-------- Information supplied --------
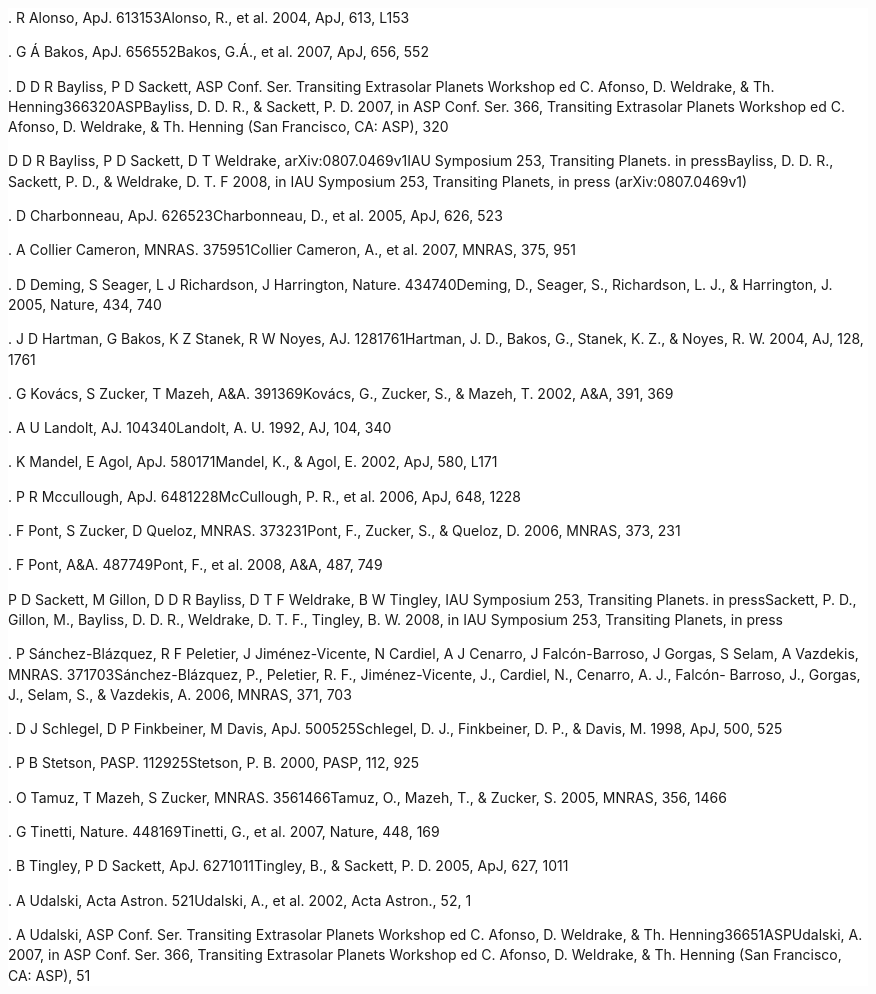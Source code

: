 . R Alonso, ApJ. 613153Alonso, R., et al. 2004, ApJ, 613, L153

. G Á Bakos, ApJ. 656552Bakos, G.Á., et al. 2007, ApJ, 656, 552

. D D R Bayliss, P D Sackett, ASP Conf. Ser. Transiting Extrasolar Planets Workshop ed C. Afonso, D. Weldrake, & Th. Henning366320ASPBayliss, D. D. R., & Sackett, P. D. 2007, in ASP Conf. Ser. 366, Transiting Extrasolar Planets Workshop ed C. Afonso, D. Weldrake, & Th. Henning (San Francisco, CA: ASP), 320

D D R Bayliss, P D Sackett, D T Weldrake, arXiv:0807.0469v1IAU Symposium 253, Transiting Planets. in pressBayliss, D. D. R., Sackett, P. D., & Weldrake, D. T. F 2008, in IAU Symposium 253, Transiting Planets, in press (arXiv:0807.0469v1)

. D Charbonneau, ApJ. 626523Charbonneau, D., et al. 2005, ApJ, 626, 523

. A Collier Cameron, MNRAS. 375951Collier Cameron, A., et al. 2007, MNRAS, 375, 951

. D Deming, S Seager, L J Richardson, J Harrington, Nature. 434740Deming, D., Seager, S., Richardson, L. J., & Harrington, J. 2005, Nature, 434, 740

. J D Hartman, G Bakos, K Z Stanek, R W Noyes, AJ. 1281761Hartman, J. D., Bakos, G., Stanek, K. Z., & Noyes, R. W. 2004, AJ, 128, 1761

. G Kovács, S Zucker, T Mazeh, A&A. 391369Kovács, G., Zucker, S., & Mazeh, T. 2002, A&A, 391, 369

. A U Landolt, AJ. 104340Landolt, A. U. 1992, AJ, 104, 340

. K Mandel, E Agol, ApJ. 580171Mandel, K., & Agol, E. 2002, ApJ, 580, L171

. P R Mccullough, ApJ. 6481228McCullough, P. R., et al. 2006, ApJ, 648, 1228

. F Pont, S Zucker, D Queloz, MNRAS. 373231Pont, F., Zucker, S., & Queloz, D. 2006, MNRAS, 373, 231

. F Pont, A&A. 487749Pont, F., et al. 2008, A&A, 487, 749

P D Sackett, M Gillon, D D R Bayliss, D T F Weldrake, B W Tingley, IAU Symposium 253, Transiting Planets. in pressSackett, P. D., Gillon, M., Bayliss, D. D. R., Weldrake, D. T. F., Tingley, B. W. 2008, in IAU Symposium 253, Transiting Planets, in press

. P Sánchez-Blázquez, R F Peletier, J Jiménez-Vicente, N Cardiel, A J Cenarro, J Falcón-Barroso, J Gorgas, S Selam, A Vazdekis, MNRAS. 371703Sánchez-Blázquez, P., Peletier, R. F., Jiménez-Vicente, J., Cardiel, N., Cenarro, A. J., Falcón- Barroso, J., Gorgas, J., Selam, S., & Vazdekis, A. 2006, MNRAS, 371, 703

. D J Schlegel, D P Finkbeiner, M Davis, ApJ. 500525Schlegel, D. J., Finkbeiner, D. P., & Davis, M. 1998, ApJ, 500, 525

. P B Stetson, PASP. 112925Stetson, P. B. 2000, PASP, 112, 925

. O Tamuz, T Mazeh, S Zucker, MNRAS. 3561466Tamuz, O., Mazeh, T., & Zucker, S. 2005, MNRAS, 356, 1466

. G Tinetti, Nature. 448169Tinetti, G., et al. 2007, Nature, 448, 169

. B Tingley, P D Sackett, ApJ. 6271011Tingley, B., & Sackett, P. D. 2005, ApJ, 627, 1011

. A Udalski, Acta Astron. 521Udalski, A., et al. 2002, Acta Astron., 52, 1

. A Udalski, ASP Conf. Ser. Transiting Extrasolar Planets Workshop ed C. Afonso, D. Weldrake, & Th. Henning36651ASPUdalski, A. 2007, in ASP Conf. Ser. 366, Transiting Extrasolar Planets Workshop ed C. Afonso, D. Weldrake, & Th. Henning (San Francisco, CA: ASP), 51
--------
**Work required:** Could you reproduce, exactly as written, the lines running from the one with "PASP, 112, 925" to the end of the entries above?

**Solved problem:**
. P B Stetson, PASP. 112925Stetson, P. B. 2000, PASP, 112, 925

. O Tamuz, T Mazeh, S Zucker, MNRAS. 3561466Tamuz, O., Mazeh, T., & Zucker, S. 2005, MNRAS, 356, 1466

. G Tinetti, Nature. 448169Tinetti, G., et al. 2007, Nature, 448, 169

. B Tingley, P D Sackett, ApJ. 6271011Tingley, B., & Sackett, P. D. 2005, ApJ, 627, 1011

. A Udalski, Acta Astron. 521Udalski, A., et al. 2002, Acta Astron., 52, 1

. A Udalski, ASP Conf. Ser. Transiting Extrasolar Planets Workshop ed C. Afonso, D. Weldrake, & Th. Henning36651ASPUdalski, A. 2007, in ASP Conf. Ser. 366, Transiting Extrasolar Planets Workshop ed C. Afonso, D. Weldrake, & Th. Henning (San Francisco, CA: ASP), 51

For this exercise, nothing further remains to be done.